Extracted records
☆ ☆ ☆ ☆ ☆ ☆ ☆
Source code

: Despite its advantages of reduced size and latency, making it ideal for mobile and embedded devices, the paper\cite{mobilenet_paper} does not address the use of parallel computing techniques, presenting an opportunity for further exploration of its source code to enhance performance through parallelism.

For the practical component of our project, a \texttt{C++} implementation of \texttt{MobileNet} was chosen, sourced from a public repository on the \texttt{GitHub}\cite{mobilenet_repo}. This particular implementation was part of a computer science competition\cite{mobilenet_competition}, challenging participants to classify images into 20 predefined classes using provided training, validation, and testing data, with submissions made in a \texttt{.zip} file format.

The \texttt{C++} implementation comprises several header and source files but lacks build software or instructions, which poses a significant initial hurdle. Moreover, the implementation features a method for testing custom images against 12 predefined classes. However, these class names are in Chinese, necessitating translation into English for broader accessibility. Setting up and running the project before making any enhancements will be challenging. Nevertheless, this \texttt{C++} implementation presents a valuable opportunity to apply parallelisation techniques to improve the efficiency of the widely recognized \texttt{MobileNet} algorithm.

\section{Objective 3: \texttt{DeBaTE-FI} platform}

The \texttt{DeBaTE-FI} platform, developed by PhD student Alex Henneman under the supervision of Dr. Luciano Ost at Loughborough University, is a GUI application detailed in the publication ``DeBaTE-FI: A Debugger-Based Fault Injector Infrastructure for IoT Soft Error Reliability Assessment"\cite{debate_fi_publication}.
☆ ☆ ☆ ☆ ☆ ☆ ☆
WORK ORDER
Repeat each of the entries exactly as written.

SOLUTION FOR THIS PROBLEM
Source code

: Despite its advantages of reduced size and latency, making it ideal for mobile and embedded devices, the paper\cite{mobilenet_paper} does not address the use of parallel computing techniques, presenting an opportunity for further exploration of its source code to enhance performance through parallelism.

For the practical component of our project, a \texttt{C++} implementation of \texttt{MobileNet} was chosen, sourced from a public repository on the \texttt{GitHub}\cite{mobilenet_repo}. This particular implementation was part of a computer science competition\cite{mobilenet_competition}, challenging participants to classify images into 20 predefined classes using provided training, validation, and testing data, with submissions made in a \texttt{.zip} file format.

The \texttt{C++} implementation comprises several header and source files but lacks build software or instructions, which poses a significant initial hurdle. Moreover, the implementation features a method for testing custom images against 12 predefined classes. However, these class names are in Chinese, necessitating translation into English for broader accessibility. Setting up and running the project before making any enhancements will be challenging. Nevertheless, this \texttt{C++} implementation presents a valuable opportunity to apply parallelisation techniques to improve the efficiency of the widely recognized \texttt{MobileNet} algorithm.

\section{Objective 3: \texttt{DeBaTE-FI} platform}

The \texttt{DeBaTE-FI} platform, developed by PhD student Alex Henneman under the supervision of Dr. Luciano Ost at Loughborough University, is a GUI application detailed in the publication ``DeBaTE-FI: A Debugger-Based Fault Injector Infrastructure for IoT Soft Error Reliability Assessment"\cite{debate_fi_publication}.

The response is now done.